Grzegorz Proksa

i

Autor: archiwum se.pl

Proksa vs Gołowkin. Mistrzostwo świata nie dla Proksy

2012-09-03 4:00

Przed pojedynkiem z Giennadijem Gołowkinem (30 l.) Grzegorz Proksa (28 l.) nigdy nie był na deskach. W starciu z Kazachem padł trzy razy, a w piątej rundzie sędzia przerwał nierówny pojedynek.

- Mam ogromną siłę w obu pięściach i wiem, jak ich używać - zapowiadał przed walką na łamach "Super Expressu" Gołowkin. Mistrz WBA wagi średniej już w pierwszej rundzie pokazał, że nie żartował. Kombinacją lewy-prawy powalił Proksę, choć Polak tłumaczył sędziemu, że się pośliznął. "Super G" na punkty przegrał też drugą i trzecią rundę. W czwartej, po kolejnym nokdaunie, z trudem dotrwał do gongu.
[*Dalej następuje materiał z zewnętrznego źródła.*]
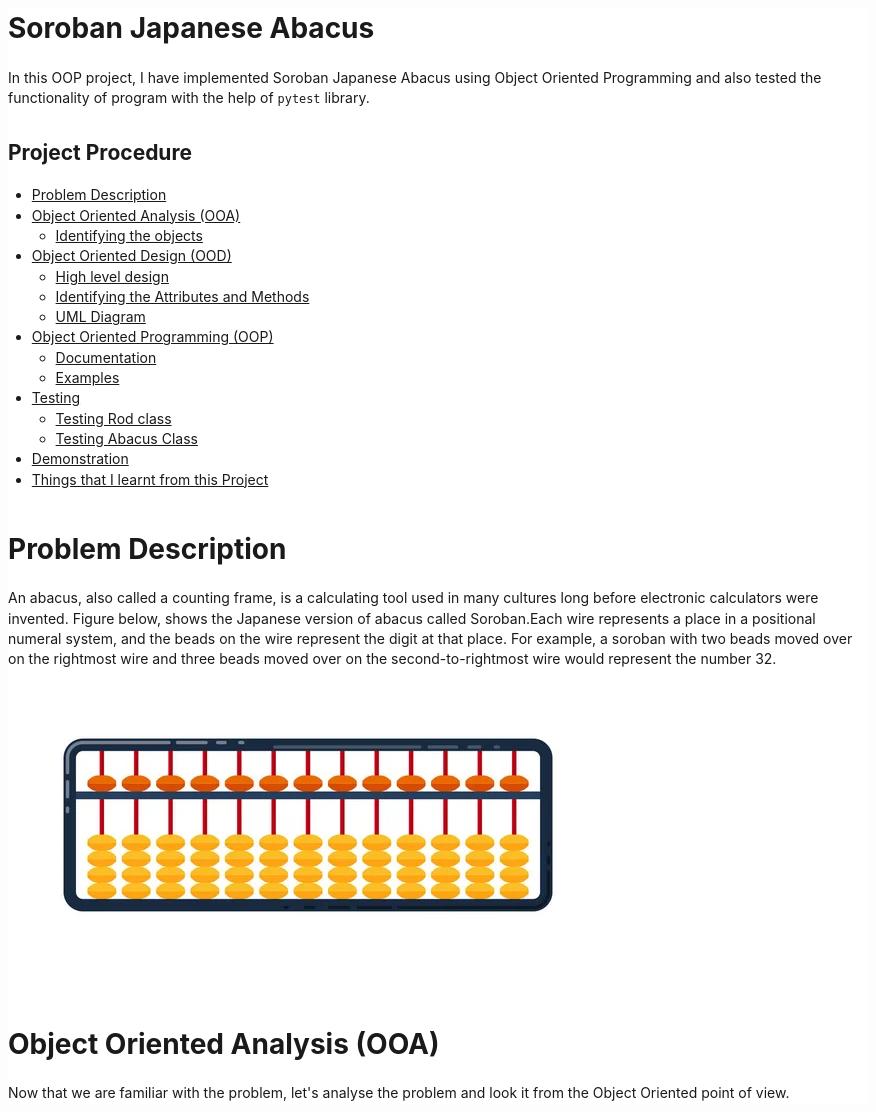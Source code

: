 # Soroban Japanese Abacus
In this OOP project, I have implemented Soroban Japanese Abacus using Object Oriented Programming and also tested the functionality of program with the help of `pytest` library.

## Project Procedure
- [Problem Description](#description)
- [Object Oriented Analysis (OOA)](#ooa)
    - [Identifying the objects](#identify1)
- [Object Oriented Design (OOD)](#ood)
    - [High level design](#hld)
    - [Identifying the Attributes and Methods](#identify2)
    - [UML Diagram](#uml)
- [Object Oriented Programming (OOP)](#oop)
    - [Documentation](#docu)
    - [Examples](#example)
- [Testing](#testing)
    - [Testing Rod class](#test1)
    - [Testing Abacus Class](#test2)
- [Demonstration](#demo)
- [Things that I learnt from this Project](#lessons)

<a name = "description">
<h1> Problem Description</h1>
</a>

An abacus, also called a counting frame, is a calculating tool used in many cultures long before electronic calculators were invented. Figure below, shows the Japanese version of abacus called Soroban.Each wire represents a place in a positional numeral system, and the beads on the wire represent the digit at that place. For example, a soroban with two beads moved over on the rightmost wire and three beads moved over on the second-to-rightmost wire would represent the number 32.
![](./images/soroban.jpg)

<a name = "ooa">
<h1> Object Oriented Analysis (OOA)</h1>
</a>
Now that we are familiar with the problem, let's analyse the problem and look it from the Object Oriented point of view.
W piątej zainkasował serię potężnych ciosów, po której sędzia słusznie zakończył walkę.

- Wstałem i czułem się na siłach, by walczyć dalej, bo nigdy nie pękam. Jego każdy cios był zabójczy, facet bił, jakby miał młotek w ręku. Kilka razy mocno mną wstrząsnął - przyznał po walce Proksa, który trafił rywala 38 razy. Sam zainkasował 101 ciosów.